Free public performances ranging from poetry readings to gospel singing and DJ sets will be held 24/7 in the space as part of Gates’s Sanctum project (until 21 November) which moves abroad next year for the Ruhr Triennial in North-Rhine Westphalia, Germany (12 August-25 September 2016).
“The [Bristol] space is like a talent show that you would bring your mum or dad to. I’m excited that there will be these rotating crowds. They will hear something they would normally go to the pub to hear,” said Gates at the launch, describing Bristol “as an amalgam of different narratives”.
“This is an open platform for the voices of Bristol, for the overlooked and the underheard. It reflects the rhythm of the city,” said Claire Doherty, the director of the public art organisation Situations, which produced the project, a key strand of Bristol’s year as European Green Capital. The English Heritage charity looks after the site, which is usually closed to the public, while Arts Council England and the Henry Moore Foundation are among the project funders.

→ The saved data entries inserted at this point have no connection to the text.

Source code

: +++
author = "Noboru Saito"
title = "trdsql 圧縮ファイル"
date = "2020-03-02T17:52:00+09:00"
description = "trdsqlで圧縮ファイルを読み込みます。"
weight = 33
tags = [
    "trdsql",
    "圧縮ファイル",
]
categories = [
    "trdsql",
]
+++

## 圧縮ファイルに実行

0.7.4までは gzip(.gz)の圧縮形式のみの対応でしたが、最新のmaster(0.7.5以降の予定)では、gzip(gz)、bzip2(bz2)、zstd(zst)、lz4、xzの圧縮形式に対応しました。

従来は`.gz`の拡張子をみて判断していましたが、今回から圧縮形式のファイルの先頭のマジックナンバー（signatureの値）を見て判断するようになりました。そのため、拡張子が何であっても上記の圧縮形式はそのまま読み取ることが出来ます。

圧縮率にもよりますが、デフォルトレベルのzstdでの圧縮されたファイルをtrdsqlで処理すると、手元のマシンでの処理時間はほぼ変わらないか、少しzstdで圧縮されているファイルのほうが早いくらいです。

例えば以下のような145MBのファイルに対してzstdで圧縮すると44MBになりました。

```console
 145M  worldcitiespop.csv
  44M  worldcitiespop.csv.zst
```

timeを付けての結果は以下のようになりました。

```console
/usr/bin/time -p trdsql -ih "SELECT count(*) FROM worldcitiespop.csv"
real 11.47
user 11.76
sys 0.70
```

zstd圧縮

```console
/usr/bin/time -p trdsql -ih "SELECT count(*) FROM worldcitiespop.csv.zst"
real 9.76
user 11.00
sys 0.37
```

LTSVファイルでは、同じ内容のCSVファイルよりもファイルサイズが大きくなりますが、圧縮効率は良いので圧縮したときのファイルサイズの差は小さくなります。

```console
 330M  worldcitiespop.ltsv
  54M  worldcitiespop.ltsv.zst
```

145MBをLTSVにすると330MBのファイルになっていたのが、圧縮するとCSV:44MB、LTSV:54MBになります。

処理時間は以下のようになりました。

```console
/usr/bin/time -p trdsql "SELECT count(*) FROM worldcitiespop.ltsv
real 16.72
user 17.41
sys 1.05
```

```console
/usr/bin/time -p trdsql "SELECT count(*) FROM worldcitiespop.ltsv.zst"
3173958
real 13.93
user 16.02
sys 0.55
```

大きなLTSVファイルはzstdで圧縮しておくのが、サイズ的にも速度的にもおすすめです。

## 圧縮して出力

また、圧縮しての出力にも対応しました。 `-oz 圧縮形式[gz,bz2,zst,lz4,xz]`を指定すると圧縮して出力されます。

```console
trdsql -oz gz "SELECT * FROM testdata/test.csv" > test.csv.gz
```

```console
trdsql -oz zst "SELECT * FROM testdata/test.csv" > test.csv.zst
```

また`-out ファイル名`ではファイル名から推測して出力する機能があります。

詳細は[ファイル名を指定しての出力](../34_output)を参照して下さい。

Gates is known for “repurposing” discarded local materials—part of his Dorchester Projects urban regeneration complex in Chicago’s South Side incorporates dark redwood rescued from an old water tower—and the artist has salvaged remnants from across Bristol for Sanctum. These include flooring panels fashioned from doors found in a former chocolate factory in the city’s Greenbank district, and bricks donated by the Salvation Army.
“I imagine that material and spaces have life in them, that they have something extremely sacred inside them,” Gates says in a statement. At the opening, he also discussed his hopes for closer communal interaction throughout the non-stop performance marathon, which is due to last 552 hours (the schedule remains a secret with visitors discovering who is performing on arrival).
“With the transition of one sound to the next, one group of people might get to know the next, be interested in each other, exchange emails and phone numbers,” he said. Sanctum coincides with the publication by Phaidon on 2 November of the first monograph on Gates.